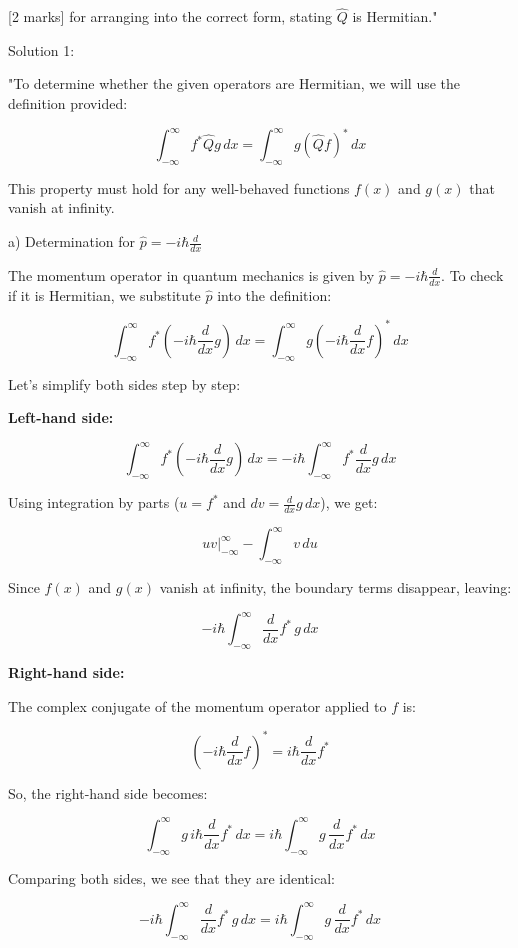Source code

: [2 marks] for arranging into the correct form, stating \(\hat{Q}\) is Hermitian."

Solution 1: 

"To determine whether the given operators are Hermitian, we will use the definition provided:

\[ \int_{-\infty}^{\infty} f^{*}\hat{Q}g \, dx = \int_{-\infty}^{\infty} g(\hat{Q}f)^{*} \, dx \]

This property must hold for any well-behaved functions \(f(x)\) and \(g(x)\) that vanish at infinity.

a) Determination for \( \hat{p} = -i\hbar\frac{d}{dx} \)

The momentum operator in quantum mechanics is given by \( \hat{p} = -i\hbar\frac{d}{dx} \). To check if it is Hermitian, we substitute \(\hat{p}\) into the definition:

\[ \int_{-\infty}^{\infty} f^{*}(-i\hbar\frac{d}{dx}g) \, dx = \int_{-\infty}^{\infty} g(-i\hbar\frac{d}{dx}f)^{*} \, dx \]

Let's simplify both sides step by step:

\textbf{Left-hand side:}

\[ \int_{-\infty}^{\infty} f^{*}(-i\hbar\frac{d}{dx}g) \, dx = -i\hbar \int_{-\infty}^{\infty} f^{*}\frac{d}{dx}g \, dx \]

Using integration by parts (\( u = f^{*} \) and \( dv = \frac{d}{dx}g \, dx \)), we get:

\[ uv \Big|_{-\infty}^{\infty} - \int_{-\infty}^{\infty} v \, du \]

Since \(f(x)\) and \(g(x)\) vanish at infinity, the boundary terms disappear, leaving:

\[ -i\hbar \int_{-\infty}^{\infty} \frac{d}{dx}f^{*} \, g \, dx \]

\textbf{Right-hand side:}

The complex conjugate of the momentum operator applied to \(f\) is:

\[ \left( -i\hbar\frac{d}{dx}f \right)^{*} = i\hbar\frac{d}{dx}f^{*} \]

So, the right-hand side becomes:

\[ \int_{-\infty}^{\infty} g \, i\hbar\frac{d}{dx}f^{*} \, dx = i\hbar \int_{-\infty}^{\infty} g \, \frac{d}{dx}f^{*} \, dx \]

Comparing both sides, we see that they are identical:

\[ -i\hbar \int_{-\infty}^{\infty} \frac{d}{dx}f^{*} \, g \, dx = i\hbar \int_{-\infty}^{\infty} g \, \frac{d}{dx}f^{*} \, dx \]

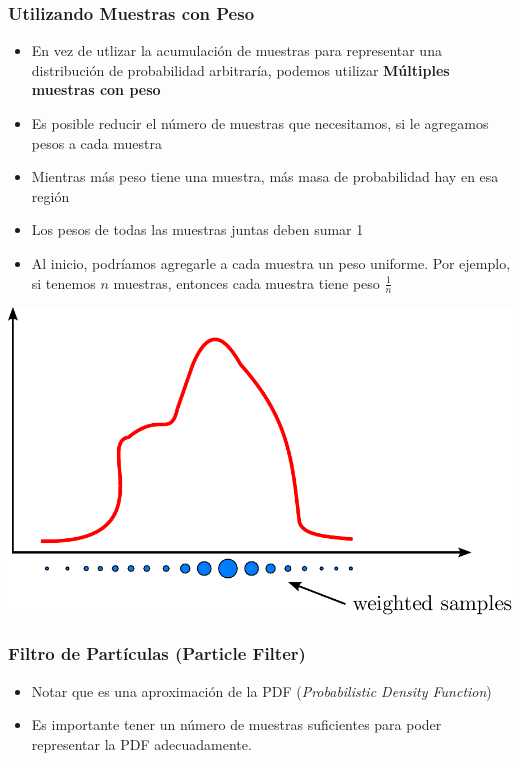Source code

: \begin{frame}
    \frametitle{Utilizando Muestras con Peso}
    \footnotesize
    \begin{itemize}
        \item En vez de utlizar la acumulación de muestras para representar una distribución de probabilidad arbitraría, podemos utilizar \textbf{Múltiples muestras con peso} 
        \item Es posible reducir el número de muestras que necesitamos, si le agregamos pesos a cada muestra
        \item Mientras más peso tiene una muestra, más masa de probabilidad hay en esa región
        \item Los pesos de todas las muestras juntas deben sumar 1
        \item Al inicio, podríamos agregarle a cada muestra un peso uniforme. Por ejemplo, si tenemos $n$ muestras, entonces cada muestra tiene peso $\frac{1}{n}$
    \end{itemize}
    
    \begin{center}
        \includegraphics[width=0.5\columnwidth]{./images/particle_filter/arbitrary_distribution_weighted_samples.pdf}
    \end{center}
    
\end{frame}

\begin{frame}
    \frametitle{Filtro de Partículas (Particle Filter)}
    
    \footnotesize
    \begin{itemize}
        \item Notar que es una aproximación de la PDF (\emph{Probabilistic Density Function})
        \item Es importante tener un número de muestras suficientes para poder representar la PDF adecuadamente.
    \end{itemize}
    
    
\end{frame}

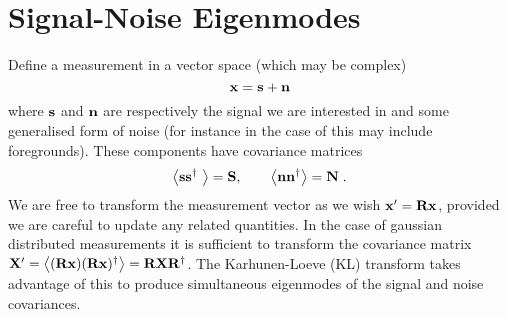 \documentclass[onecolumn]{revtex4}
\begin{document}
\section{Signal-Noise Eigenmodes}



\noindent
Define a measurement in a vector space (which may be complex)
\begin{equation}
\mathbf{x} = \mathbf{s} + \mathbf{n}
\end{equation}
where $\mathbf{s}$ and $\mathbf{n}$ are respectively the signal we are interested in and some
generalised form of noise (for instance in the case of \tcm this may include
foregrounds). These components have covariance matrices
\begin{equation}
\left\langle \mathbf{s} \mathbf{s}^{\dagger}\ \right\rangle = \mathbf{S}, \qquad \left\langle \mathbf{n} \mathbf{n}^{\dagger} \right\rangle = \mathbf{N} \; .
\end{equation}
We are free to transform the measurement vector as we wish $\mathbf{x}' = \mathbf{R}\mathbf{x}$,
provided we are careful to update any related quantities. In the case of
gaussian distributed measurements it is sufficient to transform the covariance
matrix $\mathbf{X}' = \left\langle (\mathbf{R} \mathbf{x}) (\mathbf{R} \mathbf{x})^{\dagger} \right\rangle = \mathbf{R}
\mathbf{X}\mathbf{R}^{\dagger}$. The Karhunen-Loeve (KL) transform takes advantage of this to
produce simultaneous eigenmodes of the signal and noise covariances.
\end{document}
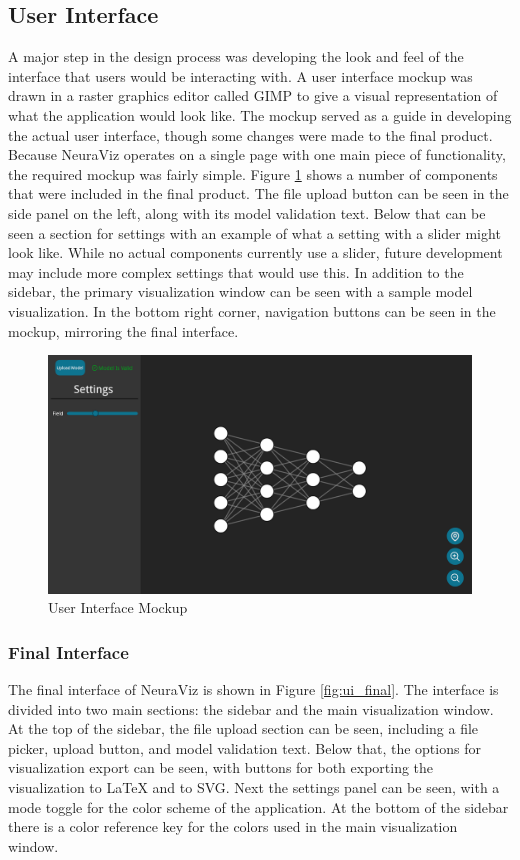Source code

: \subsection{User Interface}
A major step in the design process was developing the look and feel of the interface that users would be interacting with. A user interface mockup was drawn in a raster graphics editor called GIMP \cite{gimp} to give a visual representation of what the application would look like. The mockup served as a guide in developing the actual user interface, though some changes were made to the final product. Because NeuraViz operates on a single page with one main piece of functionality, the required mockup was fairly simple. Figure \ref{fig:ui_mockup} shows a number of components that were included in the final product. The file upload button can be seen in the side panel on the left, along with its model validation text. Below that can be seen a section for settings with an example of what a setting with a slider might look like. While no actual components currently use a slider, future development may include more complex settings that would use this. In addition to the sidebar, the primary visualization window can be seen with a sample model visualization. In the bottom right corner, navigation buttons can be seen in the mockup, mirroring the final interface.

\begin{figure}[ht]
    \centering
    \includegraphics[width=1\textwidth]{../docs/mockups/Main.png}
    \caption{User Interface Mockup}
    \label{fig:ui_mockup}
\end{figure}

\subsubsection{Final Interface}
The final interface of NeuraViz is shown in Figure \ref{fig:ui_final}. The interface is divided into two main sections: the sidebar and the main visualization window. At the top of the sidebar, the file upload section can be seen, including a file picker, upload button, and model validation text. Below that, the options for visualization export can be seen, with buttons for both exporting the visualization to \LaTeX{} and to SVG. Next the settings panel can be seen, with a mode toggle for the color scheme of the application. At the bottom of the sidebar there is a color reference key for the colors used in the main visualization window. 

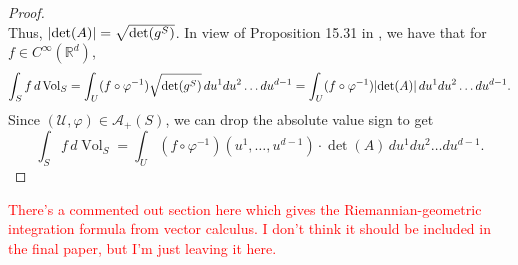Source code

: \documentclass{article}
\renewcommand\det{\operatorname{det}}
\newcommand{\R}{\mathbb{R}}
\theoremstyle{theorem}
\newcommand{\Vol}{\operatorname{Vol}}
\begin{document}
\begin{proof}
\begin{equation*}
\end{equation*}
Thus, $\abs{\det(A)} = \sqrt{\det(g^S)}$. In view of Proposition 15.31 in \cite{lee2013smooth}, we have that for $f\in C^\infty(\R^d)$,
\begin{equation*}
    \int_S f\,d \Vol_S = \int_{U} (f\circ \varphi^{-1}) \sqrt{\det(g^S)} \,du^1du^2 \dots du^{d-1} = \int_{U} (f\circ \varphi^{-1}) \abs{\det(A)} \,du^1du^2 \dots du^{d-1}.
\end{equation*}
Since $(\mathcal{U}, \varphi) \in \mathcal{A}_+(S)$, we can drop the absolute value sign to get 
\begin{equation*}
    \int_S f\,d \Vol_S  = \int_{U} (f\circ \varphi^{-1})(u^1,\dots,u^{d-1}) \cdot {\det(A)} \,du^1du^2 \dots du^{d-1}.
\end{equation*}
\end{proof}





\textcolor{red}{There's a commented out section here which gives the Riemannian-geometric integration formula from vector calculus. I don't think it should be included in the final paper, but I'm just leaving it here.}
\end{document}
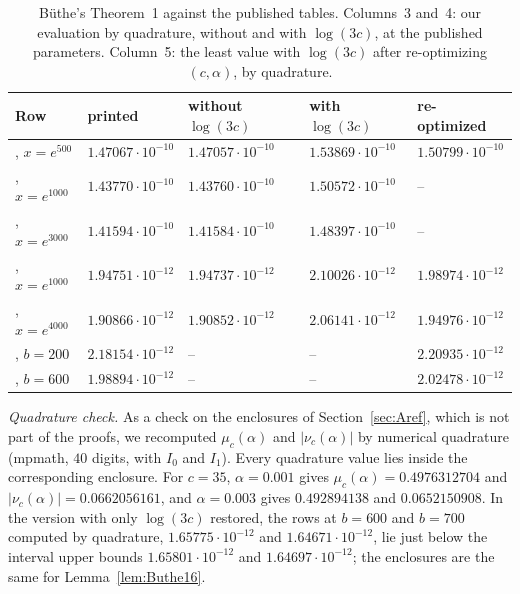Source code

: \documentclass{amsart}
\theoremstyle{definition}
\theoremstyle{remark}
\theoremstyle{plain}
\numberwithin{equation}{section}
\begin{document}
\begin{table}[ht]
\caption{B\"uthe's Theorem~1 against the published tables. Columns~3 and~4: our evaluation by quadrature, without and with $\log(3c)$, at the published parameters. Column~5: the least value with $\log(3c)$ after re-optimizing $(c,\alpha)$, by quadrature.}\label{tab:repro}
\small
\setlength{\tabcolsep}{4pt}
\begin{tabular}{lllll}
\toprule
Row & printed & without $\log(3c)$ & with $\log(3c)$ & re-optimized\\
\midrule
\cite[Table~1]{But16}, $x=e^{500}$   & $1.47067\cdot10^{-10}$ & $1.47057\cdot10^{-10}$ & $1.53869\cdot10^{-10}$ & $1.50799\cdot10^{-10}$\\
\cite[Table~1]{But16}, $x=e^{1000}$  & $1.43770\cdot10^{-10}$ & $1.43760\cdot10^{-10}$ & $1.50572\cdot10^{-10}$ & --\\
\cite[Table~1]{But16}, $x=e^{3000}$  & $1.41594\cdot10^{-10}$ & $1.41584\cdot10^{-10}$ & $1.48397\cdot10^{-10}$ & --\\
\cite[Table~2]{But16}, $x=e^{1000}$  & $1.94751\cdot10^{-12}$ & $1.94737\cdot10^{-12}$ & $2.10026\cdot10^{-12}$ & $1.98974\cdot10^{-12}$\\
\cite[Table~2]{But16}, $x=e^{4000}$  & $1.90866\cdot10^{-12}$ & $1.90852\cdot10^{-12}$ & $2.06141\cdot10^{-12}$ & $1.94976\cdot10^{-12}$\\
\cite[Table~8]{BKLNW21}, $b=200$     & $2.18154\cdot10^{-12}$ & -- & -- & $2.20935\cdot10^{-12}$\\
\cite[Table~8]{BKLNW21}, $b=600$     & $1.98894\cdot10^{-12}$ & -- & -- & $2.02478\cdot10^{-12}$\\
\bottomrule
\end{tabular}
\end{table}

\emph{Quadrature check.} As a check on the enclosures of Section~\ref{sec:Aref}, which is not part of the proofs, we recomputed $\mu_c(\alpha)$ and $|\nu_c(\alpha)|$ by numerical quadrature (mpmath, $40$ digits, with $I_0$ and $I_1$). Every quadrature value lies inside the corresponding enclosure. For $c=35$, $\alpha=0.001$ gives $\mu_c(\alpha)=0.4976312704$ and $|\nu_c(\alpha)|=0.0662056161$, and $\alpha=0.003$ gives $0.492894138$ and $0.0652150908$. In the version with only $\log(3c)$ restored, the rows at $b=600$ and $b=700$ computed by quadrature, $1.65775\cdot10^{-12}$ and $1.64671\cdot10^{-12}$, lie just below the interval upper bounds $1.65801\cdot10^{-12}$ and $1.64697\cdot10^{-12}$; the enclosures are the same for Lemma~\ref{lem:Buthe16}.
\end{document}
● ● ●
Problem description: What lines above contain the word "Since"? Please copy each one.

Solution for this task:
Since \(f(x)\) and \(g(x)\) vanish at infinity, the boundary terms disappear, leaving:
Since $(\mathcal{U}, \varphi) \in \mathcal{A}_+(S)$, we can drop the absolute value sign to get 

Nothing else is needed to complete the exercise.